# Records shown
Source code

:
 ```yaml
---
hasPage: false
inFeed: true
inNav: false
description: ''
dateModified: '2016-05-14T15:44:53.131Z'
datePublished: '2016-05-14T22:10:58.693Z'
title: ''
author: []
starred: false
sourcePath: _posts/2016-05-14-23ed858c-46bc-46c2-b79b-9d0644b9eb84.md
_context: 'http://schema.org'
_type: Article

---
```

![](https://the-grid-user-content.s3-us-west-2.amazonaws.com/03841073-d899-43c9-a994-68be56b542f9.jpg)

* * *

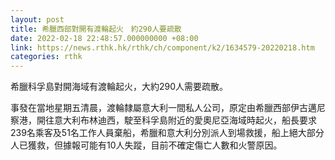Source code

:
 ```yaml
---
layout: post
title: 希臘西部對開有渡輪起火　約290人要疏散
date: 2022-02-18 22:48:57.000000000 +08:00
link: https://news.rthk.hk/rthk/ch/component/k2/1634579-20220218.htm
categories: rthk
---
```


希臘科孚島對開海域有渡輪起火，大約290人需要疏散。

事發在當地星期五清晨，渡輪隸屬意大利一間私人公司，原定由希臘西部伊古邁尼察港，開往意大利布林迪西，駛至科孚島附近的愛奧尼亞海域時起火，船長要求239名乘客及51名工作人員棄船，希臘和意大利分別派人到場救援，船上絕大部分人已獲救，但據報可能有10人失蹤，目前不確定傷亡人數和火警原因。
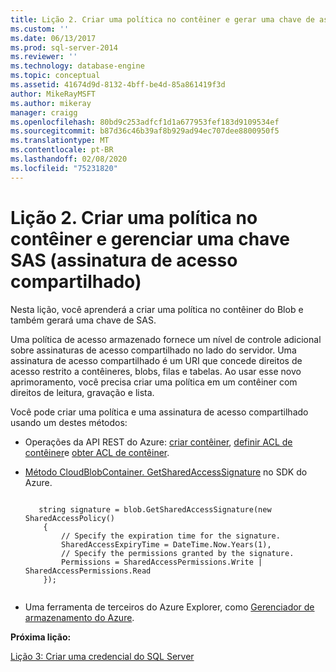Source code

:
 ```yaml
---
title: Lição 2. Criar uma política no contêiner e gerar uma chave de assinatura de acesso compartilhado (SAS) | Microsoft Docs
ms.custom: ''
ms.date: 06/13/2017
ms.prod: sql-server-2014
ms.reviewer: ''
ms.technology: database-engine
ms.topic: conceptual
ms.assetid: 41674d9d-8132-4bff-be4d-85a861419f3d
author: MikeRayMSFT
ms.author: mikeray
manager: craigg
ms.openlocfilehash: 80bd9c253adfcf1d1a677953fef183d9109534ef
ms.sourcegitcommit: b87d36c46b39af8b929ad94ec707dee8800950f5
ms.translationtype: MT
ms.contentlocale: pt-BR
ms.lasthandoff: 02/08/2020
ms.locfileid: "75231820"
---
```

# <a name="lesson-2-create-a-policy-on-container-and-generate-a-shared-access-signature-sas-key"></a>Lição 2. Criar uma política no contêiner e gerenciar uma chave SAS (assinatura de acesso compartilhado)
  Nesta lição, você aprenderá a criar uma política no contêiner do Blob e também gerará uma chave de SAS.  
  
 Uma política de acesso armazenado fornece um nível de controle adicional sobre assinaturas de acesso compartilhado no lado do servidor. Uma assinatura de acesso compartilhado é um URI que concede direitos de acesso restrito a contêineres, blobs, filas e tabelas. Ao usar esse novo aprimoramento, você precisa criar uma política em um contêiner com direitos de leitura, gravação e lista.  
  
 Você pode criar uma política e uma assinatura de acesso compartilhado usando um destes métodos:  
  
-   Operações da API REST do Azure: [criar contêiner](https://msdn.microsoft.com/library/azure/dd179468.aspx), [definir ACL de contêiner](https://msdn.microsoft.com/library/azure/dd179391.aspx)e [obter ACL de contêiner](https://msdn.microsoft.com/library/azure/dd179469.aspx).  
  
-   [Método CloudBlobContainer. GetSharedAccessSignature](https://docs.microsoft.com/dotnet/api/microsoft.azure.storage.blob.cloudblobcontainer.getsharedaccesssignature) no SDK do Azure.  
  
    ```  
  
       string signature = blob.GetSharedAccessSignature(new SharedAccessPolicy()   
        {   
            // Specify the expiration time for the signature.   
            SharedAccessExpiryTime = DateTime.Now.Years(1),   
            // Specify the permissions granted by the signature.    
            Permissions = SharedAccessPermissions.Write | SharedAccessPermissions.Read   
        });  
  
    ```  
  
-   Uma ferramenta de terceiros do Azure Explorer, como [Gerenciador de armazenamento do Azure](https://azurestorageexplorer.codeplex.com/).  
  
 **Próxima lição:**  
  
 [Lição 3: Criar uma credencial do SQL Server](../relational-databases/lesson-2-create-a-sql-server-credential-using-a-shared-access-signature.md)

# Brief
Note how many lines in the listing above hold the string "GetSharedAccessSignature", then give only that figure.

# Exercise answer
2